PROBLEM REQUIREMENTS:
Bring together all lines from the listing below that contain the string "forward".

DATA SHOWN:
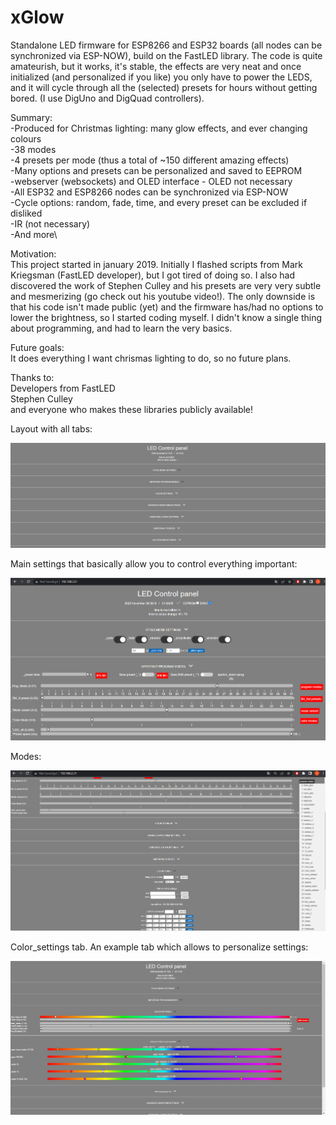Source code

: # xGlow
 Standalone LED firmware for ESP8266 and ESP32 boards (all nodes can be synchronized via ESP-NOW), build on the FastLED library. The code is quite amateurish, but it works, it's stable, the effects are very neat and once initialized (and personalized if you like) you only have to power the LEDS, and it will cycle through all the (selected) presets for hours without getting bored. (I use DigUno and DigQuad controllers).

 Summary:\
 -Produced for Christmas lighting: many glow effects, and ever changing colours\
 -38 modes\
 -4 presets per mode (thus a total of ~150 different amazing effects)\
 -Many options and presets can be personalized and saved to EEPROM\
 -webserver (websockets) and OLED interface - OLED not necessary\
 -All ESP32 and ESP8266 nodes can be synchronized via ESP-NOW\
 -Cycle options: random, fade, time, and every preset can be excluded if disliked\
 -IR (not necessary)\
 -And more\

 Motivation:\
This project started in january 2019. Initially I flashed scripts from Mark Kriegsman (FastLED developer), but I got tired of doing so. I also had discovered the work of Stephen Culley and his presets are very very subtle and mesmerizing (go check out his youtube video!). The only downside is that his code isn't made public (yet) and the firmware has/had no options to lower the brightness, so I started coding myself. I didn't know a single thing about programming, and had to learn the very basics.


Future goals:\
It does everything I want chrismas lighting to do, so no future plans.


Thanks to:\
Developers from FastLED\
Stephen Culley\
and everyone who makes these libraries publicly available!

Layout with all tabs:

![](images/layout.jpg)

Main settings that basically allow you to control everything important:

![](images/Main_settings.png)

Modes:

![](images/modes.png)

Color_settings tab. An example tab which allows to personalize settings:

![](images/example_colorsettings.jpg)

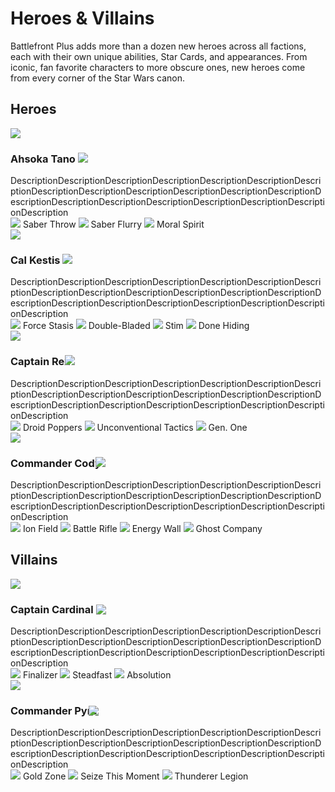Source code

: # Heroes & Villains

Battlefront Plus adds more than a dozen new heroes across all factions, each with their own unique abilities, Star Cards, and appearances. From iconic, fan favorite characters to more obscure ones, new heroes come from every corner of the Star Wars canon.

## Heroes

<div class="hero">
  <img class="portrait" class="no-lb"  src="../../assets/portraits/Portait_Ahsoka.png">
  <div class="text">
    <h3>
      <strong>Ahsoka Tano</strong>
      <img class="weapon-saber" class="no-lb" src="../../assets/abilities/ahsokatano/Weapons_AhsokaLightsabers.svg">
    </h3>
    <a>DescriptionDescriptionDescriptionDescriptionDescriptionDescriptionDescriptionDescriptionDescriptionDescriptionDescriptionDescriptionDescriptionDescriptionDescriptionDescriptionDescriptionDescriptionDescriptionDescriptionDescription</a>
    <div>
      <img class="ability" class="no-lb" src="../../assets/abilities/ahsokatano/Ahsoka_SaberThrow.svg">
      <span class="ability-name" data-text="Ahsoka throws one lightsaber forward while keeping the other to protect herself.">Saber Throw</span>
      <img class="ability" class="no-lb" src="../../assets/abilities/ahsokatano/Ahsoka_Flurry.svg">
      <span class="ability-name" data-text="Ahsoka closes the distance with a lunge attack.">Saber Flurry</span>
      <img class="ability" class="no-lb" src="../../assets/abilities/ahsokatano/Ahsoka_CombatRush.svg">
      <span class="ability-name" data-text="Small and agile, Ahsoka sprints forward at high speeds, greatly improving her recharge times as she does so.">Moral Spirit</span>
    </div>
  </div>
</div>

<br style="display: block; content: ''; margin-top: 0;">

<div class="hero">
  <img class="portrait" class="no-lb"  src="../../assets/portraits/Portrait_CalKestis.png">
  <div class="text">
    <h3>
      <strong>Cal Kestis</strong>
      <img class="weapon-saber" class="no-lb" style="margin-left: -0em;" src="../../assets/abilities/calkestis/Weapons_CalLightsaber.svg">
    </h3>
    <a>DescriptionDescriptionDescriptionDescriptionDescriptionDescriptionDescriptionDescriptionDescriptionDescriptionDescriptionDescriptionDescriptionDescriptionDescriptionDescriptionDescriptionDescriptionDescriptionDescriptionDescription</a>
    <div>
      <img class="ability" class="no-lb" src="../../assets/abilities/calkestis/Cal_Freeze.svg">
      <span class="ability-name" data-text="Cal uses the Force to freeze enemies in front of him. By charging up this ability, he can extend the reach of this ability.">Force Stasis</span>
      <img class="ability" class="no-lb" src="../../assets/abilities/calkestis/Cal_DoubleLightsaber.svg">
      <span class="ability-name" data-text="Cal switches forms to attack with a Double-Bladed lightsaber, increasing his stamina but reducing damage.">Double-Bladed</span>
      <img class="ability" class="no-lb" src="../../assets/abilities/calkestis/Cal_Stim.svg">
      <span class="ability-name" data-text="Cal injects himself with a Stim Canister, instantly replenishing a large portion of his health.">Stim</span>
      <img class="ability" class="no-lb" src="../../assets/abilities/calkestis/Cal_KillRecharge.svg">
      <span class="ability-name" data-text="Cal recharges his abilities faster in combat. Defeating enemies will have a stronger effect than dealing damage.">Done Hiding</span>
    </div>
  </div>
</div>

<br style="display: block; content: ''; margin-top: 0;">

<div class="hero">
  <img class="portrait" class="no-lb"  src="../../assets/portraits/Portrait_CaptainRex.png">
  <div class="text">
    <h3>
      <strong>Captain Rex</strong>
      <img class="weapon-blaster" class="no-lb" style="margin-left: -0.75em;" src="../../assets/abilities/captainrex/Weapons_RexDC-17Dual.svg">
    </h3>
    <a>DescriptionDescriptionDescriptionDescriptionDescriptionDescriptionDescriptionDescriptionDescriptionDescriptionDescriptionDescriptionDescriptionDescriptionDescriptionDescriptionDescriptionDescriptionDescriptionDescriptionDescription</a>
    <div>
      <img class="ability" class="no-lb" src="../../assets/abilities/captainrex/Rex_Grenade.svg">
      <span class="ability-name" data-text="Rex can throw up to three EMP grenades that will explode after a short time, stunning enemies.">Droid Poppers</span>
      <img class="ability" class="no-lb" src="../../assets/abilities/captainrex/Rex_HealBlockAura.svg">
      <span class="ability-name" data-text="While active, enemies nearby to Rex will have all forms of healing blocked. Rex will additionally have increased sprint speed.">Unconventional Tactics</span>
      <img class="ability" class="no-lb" src="../../assets/abilities/captainrex/Rex_Fortify.svg">
      <span class="ability-name" data-text="Generation one armor holds up, boosting Rex's health.">Gen. One</span>
    </div>
  </div>
</div>

<br style="display: block; content: ''; margin-top: 0;">

<div class="hero">
  <img class="portrait" class="no-lb"  src="../../assets/portraits/Portait_CommanderCody.png">
  <div class="text">
    <h3>
      <strong>Commander Cody</strong>
      <img class="weapon-blaster" class="no-lb" style="margin-left: -0.75em;" src="../../assets/abilities/commandercody/Weapons_CodyDC-15A.svg">
    </h3>
    <a>DescriptionDescriptionDescriptionDescriptionDescriptionDescriptionDescriptionDescriptionDescriptionDescriptionDescriptionDescriptionDescriptionDescriptionDescriptionDescriptionDescriptionDescriptionDescriptionDescriptionDescription</a>
    <div>
      <img class="ability" class="no-lb" src="../../assets/abilities/commandercody/Cody_DefuseDisrupt.svg">
      <span class="ability-name" data-text="Commander Cody activates an ion field that defuses incoming explosives and jams enemy blasters, as well as slowly damaging them over time.">Ion Field</span>
      <img class="ability" class="no-lb" src="../../assets/abilities/commandercody/Cody_PierceShield.svg">
      <span class="ability-name" data-text="Commander Cody swaps to an ion charged burst fire DC-15 for a limited time.">Battle Rifle</span>
      <img class="ability" class="no-lb" src="../../assets/abilities/commandercody/Cody_Shield.svg">
      <span class="ability-name" data-text="Deployable cover that is impervious to damage, but can be destroyed by attacking its central projector.">Energy Wall</span>
      <img class="ability" class="no-lb" src="../../assets/abilities/commandercody/Cody_Sentinel.svg">
      <span class="ability-name" data-text="Commander Cody deploys with 150 bonus health. While standing near allied Reinforcements and Heroes, he will passively regenerate lost health.">Ghost Company</span>
    </div>
  </div>
</div>

## Villains

<div class="hero">
  <img class="portrait" class="no-lb"  src="../../assets/portraits/Portait_CaptainCardinal.png">
  <div class="text">
    <h3>
      <strong>Captain Cardinal</strong>
      <img class="weapon-blaster" class="no-lb" style="transform: translateY(2px)" src="../../assets/abilities/captaincardinal/Weapons_CardinalF-11D.svg">
    </h3>
    <a>DescriptionDescriptionDescriptionDescriptionDescriptionDescriptionDescriptionDescriptionDescriptionDescriptionDescriptionDescriptionDescriptionDescriptionDescriptionDescriptionDescriptionDescriptionDescriptionDescriptionDescription</a>
    <div>
      <img class="ability" class="no-lb" src="../../assets/abilities/captaincardinal/Cardinal_Damage.svg">
      <span class="ability-name" data-text="Cardinal's F-11D has increased damage and accuracy. His armor and mobility are reduced">Finalizer</span>
      <img class="ability" class="no-lb" src="../../assets/abilities/captaincardinal/Cardinal_Steadfast.svg">
      <span class="ability-name" data-text="Cardinal is immune to crowd control abilities, preventing him from being knocked down or stunned. Additionally, his blaster has improved cooling. His damage and mobility are reduced.">Steadfast</span>
      <img class="ability" class="no-lb" src="../../assets/abilities/captaincardinal/Cardinal_Mobility.svg">
      <span class="ability-name" data-text="Cardinal's mobility is increased, as is the rate of fire on the F-11D. His damage and armor are reduced.">Absolution</span>
    </div>
  </div>
</div>

<br style="display: block; content: ''; margin-top: 0;">

<div class="hero">
  <img class="portrait" class="no-lb"  src="../../assets/portraits/Portrait_CommanderPyre3.png">
  <div class="text">
    <h3>
      <strong>Commander Pyre</strong>
      <img class="weapon-blaster" class="no-lb" style="margin-left: -1.05em; transform: translateY(2px)" src="../../assets/abilities/commanderpyre/Weapons_PyreF-11D.svg">
    </h3>
    <a>DescriptionDescriptionDescriptionDescriptionDescriptionDescriptionDescriptionDescriptionDescriptionDescriptionDescriptionDescriptionDescriptionDescriptionDescriptionDescriptionDescriptionDescriptionDescriptionDescriptionDescription</a>
    <div>
      <img class="ability" class="no-lb" src="../../assets/abilities/commanderpyre/Pyre_DeployBoost.svg">
      <span class="ability-name" data-text="Commander Pyre plants a device that boosts the health of nearby allies.">Gold Zone</span>
      <img class="ability" class="no-lb" src="../../assets/abilities/commanderpyre/Pyre_Might.svg">
      <span class="ability-name" data-text="Commander Pyre commands nearby allies to withstand all attacks, granting those around him a very high damage reduction for a short time.">Seize This Moment</span>
      <img class="ability" class="no-lb" src="../../assets/abilities/commanderpyre/Pyre_Laxus.svg">
      <span class="ability-name" data-text="Commander Pyre increases his damage and passively heals nearby allies.">Thunderer Legion</span>
    </div>
  </div>
</div>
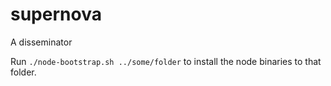 # supernova
A disseminator

Run `./node-bootstrap.sh ../some/folder` to install the node binaries to that folder. 

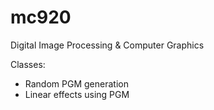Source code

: # mc920
Digital Image Processing &amp; Computer Graphics

Classes:
* Random PGM generation
* Linear effects using PGM
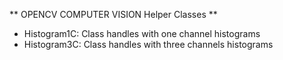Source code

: ** OPENCV COMPUTER VISION Helper Classes **

- Histogram1C: Class handles with one channel histograms
- Histogram3C: Class handles with three channels histograms
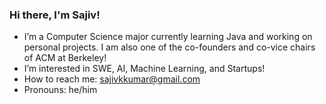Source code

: ### Hi there, I'm Sajiv!
-  I’m a Computer Science major currently learning Java and working on personal projects. I am also one of the co-founders and co-vice chairs of ACM at Berkeley!
-  I’m interested in SWE, AI, Machine Learning, and Startups!
-  How to reach me: sajivkkumar@gmail.com
-  Pronouns: he/him


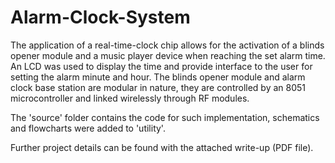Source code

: # Alarm-Clock-System

The application of a real-time-clock chip allows for the activation of a blinds opener module and a music player device when reaching the set alarm time. An LCD was used to display the time and provide interface to the user for setting the alarm minute and hour. The blinds opener module and alarm clock base station are modular in nature, they are controlled by an 8051 microcontroller and linked wirelessly through RF modules.

The 'source' folder contains the code for such implementation, schematics and flowcharts were added to 'utility'.

Further project details can be found with the attached write-up (PDF file).
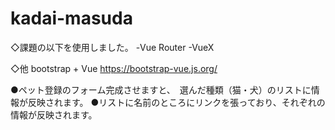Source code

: # kadai-masuda

◇課題の以下を使用しました。
-Vue Router
-VueX 

◇他
bootstrap + Vue
https://bootstrap-vue.js.org/  


●ペット登録のフォーム完成させますと、　選んだ種類（猫・犬）のリストに情報が反映されます。
●リストに名前のところにリンクを張っており、それぞれの情報が反映されます。


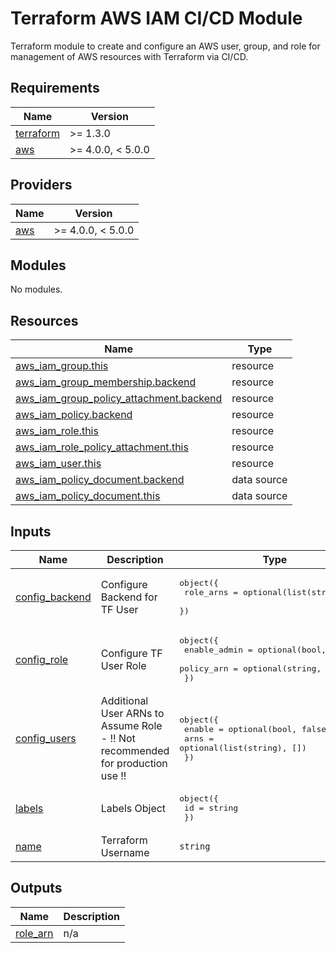 # Terraform AWS IAM CI/CD Module

Terraform module to create and configure an AWS user, group, and role for management of AWS resources with Terraform via CI/CD.

<!-- prettier-ignore-start -->
<!-- BEGIN_TF_DOCS -->
## Requirements

| Name | Version |
|------|---------|
| <a name="requirement_terraform"></a> [terraform](#requirement\_terraform) | >= 1.3.0 |
| <a name="requirement_aws"></a> [aws](#requirement\_aws) | >= 4.0.0, < 5.0.0 |

## Providers

| Name | Version |
|------|---------|
| <a name="provider_aws"></a> [aws](#provider\_aws) | >= 4.0.0, < 5.0.0 |

## Modules

No modules.

## Resources

| Name | Type |
|------|------|
| [aws_iam_group.this](https://registry.terraform.io/providers/hashicorp/aws/latest/docs/resources/iam_group) | resource |
| [aws_iam_group_membership.backend](https://registry.terraform.io/providers/hashicorp/aws/latest/docs/resources/iam_group_membership) | resource |
| [aws_iam_group_policy_attachment.backend](https://registry.terraform.io/providers/hashicorp/aws/latest/docs/resources/iam_group_policy_attachment) | resource |
| [aws_iam_policy.backend](https://registry.terraform.io/providers/hashicorp/aws/latest/docs/resources/iam_policy) | resource |
| [aws_iam_role.this](https://registry.terraform.io/providers/hashicorp/aws/latest/docs/resources/iam_role) | resource |
| [aws_iam_role_policy_attachment.this](https://registry.terraform.io/providers/hashicorp/aws/latest/docs/resources/iam_role_policy_attachment) | resource |
| [aws_iam_user.this](https://registry.terraform.io/providers/hashicorp/aws/latest/docs/resources/iam_user) | resource |
| [aws_iam_policy_document.backend](https://registry.terraform.io/providers/hashicorp/aws/latest/docs/data-sources/iam_policy_document) | data source |
| [aws_iam_policy_document.this](https://registry.terraform.io/providers/hashicorp/aws/latest/docs/data-sources/iam_policy_document) | data source |

## Inputs

| Name | Description | Type | Default | Required |
|------|-------------|------|---------|:--------:|
| <a name="input_config_backend"></a> [config\_backend](#input\_config\_backend) | Configure Backend for TF User | <pre>object({<br>    role_arns = optional(list(string), [])<br>  })</pre> | `{}` | no |
| <a name="input_config_role"></a> [config\_role](#input\_config\_role) | Configure TF User Role | <pre>object({<br>    enable_admin = optional(bool, false)<br>    policy_arn   = optional(string, null)<br>  })</pre> | n/a | yes |
| <a name="input_config_users"></a> [config\_users](#input\_config\_users) | Additional User ARNs to Assume Role - !! Not recommended for production use !! | <pre>object({<br>    enable = optional(bool, false)<br>    arns   = optional(list(string), [])<br>  })</pre> | `{}` | no |
| <a name="input_labels"></a> [labels](#input\_labels) | Labels Object | <pre>object({<br>    id = string<br>  })</pre> | n/a | yes |
| <a name="input_name"></a> [name](#input\_name) | Terraform Username | `string` | `"tf-ci-cd"` | no |

## Outputs

| Name | Description |
|------|-------------|
| <a name="output_role_arn"></a> [role\_arn](#output\_role\_arn) | n/a |
<!-- END_TF_DOCS -->
<!-- prettier-ignore-end -->
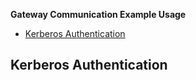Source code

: <!--
*
 * This code is to be used exclusively in connection with ForgeRock’s software or services. 
 * ForgeRock only offers ForgeRock software or services to legal entities who have entered 
 * into a binding license agreement with ForgeRock.  
 *
-->
**Gateway Communication Example Usage**
* [Kerberos Authentication](https://github.com/ForgeRock/gateway-communication-node/blob/main/sample/Readme.md#kerberos-authentication)

## Kerberos Authentication

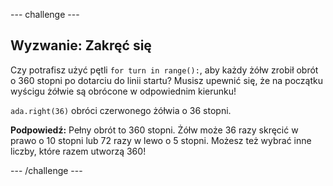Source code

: \--- challenge \---

## Wyzwanie: Zakręć się

Czy potrafisz użyć pętli `for turn in range():`, aby każdy żółw zrobił obrót o 360 stopni po dotarciu do linii startu? Musisz upewnić się, że na początku wyścigu żółwie są obrócone w odpowiednim kierunku!

`ada.right(36)` obróci czerwonego żółwia o 36 stopni.

**Podpowiedź:** Pełny obrót to 360 stopni. Żółw może 36 razy skręcić w prawo o 10 stopni lub 72 razy w lewo o 5 stopni. Możesz też wybrać inne liczby, które razem utworzą 360!

\--- /challenge \---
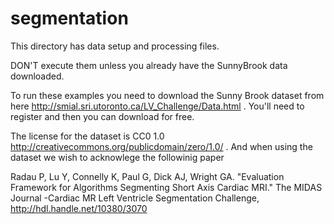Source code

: segmentation
==============
This directory has data setup and processing files.

DON'T execute them unless you already have the SunnyBrook data downloaded.

To run these examples you need to download the Sunny Brook dataset from 
here http://smial.sri.utoronto.ca/LV_Challenge/Data.html .  You'll need 
to register and then you can download for free.

The license for the dataset is CC0 1.0 http://creativecommons.org/publicdomain/zero/1.0/ .  And when using the dataset we wish to acknowlege the followinig
paper

Radau P, Lu Y, Connelly K, Paul G, Dick AJ, Wright GA. "Evaluation Framework 
for Algorithms Segmenting Short Axis Cardiac MRI." The MIDAS Journal -Cardiac 
MR Left Ventricle Segmentation Challenge, http://hdl.handle.net/10380/3070
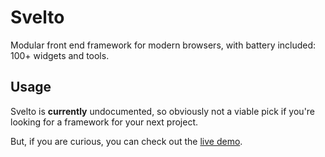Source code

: # Svelto

Modular front end framework for modern browsers, with battery included: 100+ widgets and tools.

## Usage

Svelto is **currently** undocumented, so obviously not a viable pick if you're looking for a framework for your next project.

But, if you are curious, you can check out the [live demo](https://github.com/svelto/svelto-demo).

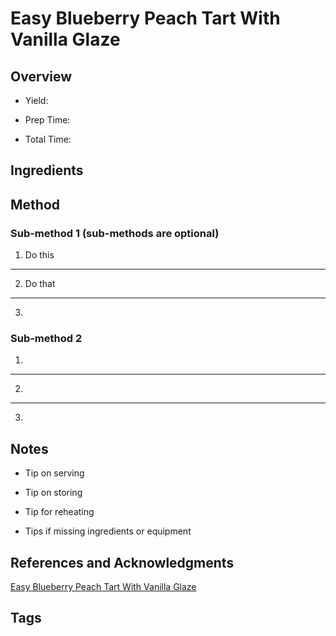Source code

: # Easy Blueberry Peach Tart With Vanilla Glaze

## Overview

- Yield:

- Prep Time:

- Total Time:

## Ingredients



## Method

### Sub-method 1 (sub-methods are optional)

1. Do this
---
2. Do that
---
3.

### Sub-method 2

1.
---
2.
---
3.

## Notes

- Tip on serving

- Tip on storing

- Tip for reheating

- Tips if missing ingredients or equipment

## References and Acknowledgments

[Easy Blueberry Peach Tart With Vanilla Glaze](http://bakerbynature.com/easy-blueberry-peach-tart-with-vanilla-glaze/)

## Tags


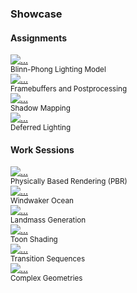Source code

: ### Showcase

#### Assignments

<div class="row row-cols-1 row-cols-sm-2 g-4">
  <div class="col">
    <div class="card h-100">
      <a href="demo/assignment0.html"><img src="images/placeholder.png" class="card-img-top" alt="..."></a>
      <div class="card-footer">
        <small class="text-body-secondary">Blinn-Phong Lighting Model</small>
      </div>
    </div>
  </div>
  <div class="col">
    <div class="card h-100">
      <a href="demo/assignment1.html"><img src="images/placeholder.png" class="card-img-top" alt="..."></a>
      <div class="card-footer">
        <small class="text-body-secondary">Framebuffers and Postprocessing</small>
      </div>
    </div>
  </div>
  <div class="col">
    <div class="card h-100">
      <a href="demo/assignment2.html"><img src="images/placeholder.png" class="card-img-top" alt="..."></a>
      <div class="card-footer">
        <small class="text-body-secondary">Shadow Mapping</small>
      </div>
    </div>
  </div>
  <div class="col">
    <div class="card h-100">
      <a href="demo/assignment3.html"><img src="images/placeholder.png" class="card-img-top" alt="..."></a>
      <div class="card-footer">
        <small class="text-body-secondary">Deferred Lighting</small>
      </div>
    </div>
  </div>
</div>

#### Work Sessions

<div class="row row-cols-1 row-cols-sm-2 g-4">
  <div class="col">
    <div class="card h-100">
      <a href="demo/worksession0.html"><img src="images/placeholder.png" class="card-img-top" alt="..."></a>
      <div class="card-footer">
        <small class="text-body-secondary">Physically Based Rendering (PBR)</small>
      </div>
    </div>
  </div>
  <div class="col">
    <div class="card h-100">
      <a href="demo/worksession1.html"><img src="images/placeholder.png" class="card-img-top" alt="..."></a>
      <div class="card-footer">
        <small class="text-body-secondary">Windwaker Ocean</small>
      </div>
    </div>
  </div>
  <div class="col">
    <div class="card h-100">
      <a href="demo/worksession2.html"><img src="images/placeholder.png" class="card-img-top" alt="..."></a>
      <div class="card-footer">
        <small class="text-body-secondary">Landmass Generation</small>
      </div>
    </div>
  </div>
  <div class="col">
    <div class="card h-100">
      <a href="demo/worksession4.html"><img src="images/placeholder.png" class="card-img-top" alt="..."></a>
      <div class="card-footer">
        <small class="text-body-secondary">Toon Shading</small>
      </div>
    </div>
  </div>
  <div class="col">
    <div class="card h-100">
      <a href="demo/worksession5.html"><img src="images/placeholder.png" class="card-img-top" alt="..."></a>
      <div class="card-footer">
        <small class="text-body-secondary">Transition Sequences</small>
      </div>
    </div>
  </div>
  <div class="col">
    <div class="card h-100">
      <a href="demo/worksession6.html"><img src="images/placeholder.png" class="card-img-top" alt="..."></a>
      <div class="card-footer">
        <small class="text-body-secondary">Complex Geometries</small>
      </div>
    </div>
  </div>

</div>
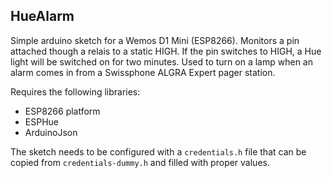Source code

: HueAlarm
----------

Simple arduino sketch for a Wemos D1 Mini (ESP8266).
Monitors a pin attached though a relais to a static HIGH. If the pin switches to HIGH, a Hue light will be switched on for two minutes.
Used to turn on a lamp when an alarm comes in from a Swissphone ALGRA Expert pager station.

Requires the following libraries:
- ESP8266 platform
- ESPHue
- ArduinoJson

The sketch needs to be configured with a `credentials.h` file that can be copied from `credentials-dummy.h` and filled with proper values.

COMPLETED TASK:
      <span class="ability-name" data-text="Ahsoka throws one lightsaber forward while keeping the other to protect herself.">Saber Throw</span>
      <span class="ability-name" data-text="Small and agile, Ahsoka sprints forward at high speeds, greatly improving her recharge times as she does so.">Moral Spirit</span>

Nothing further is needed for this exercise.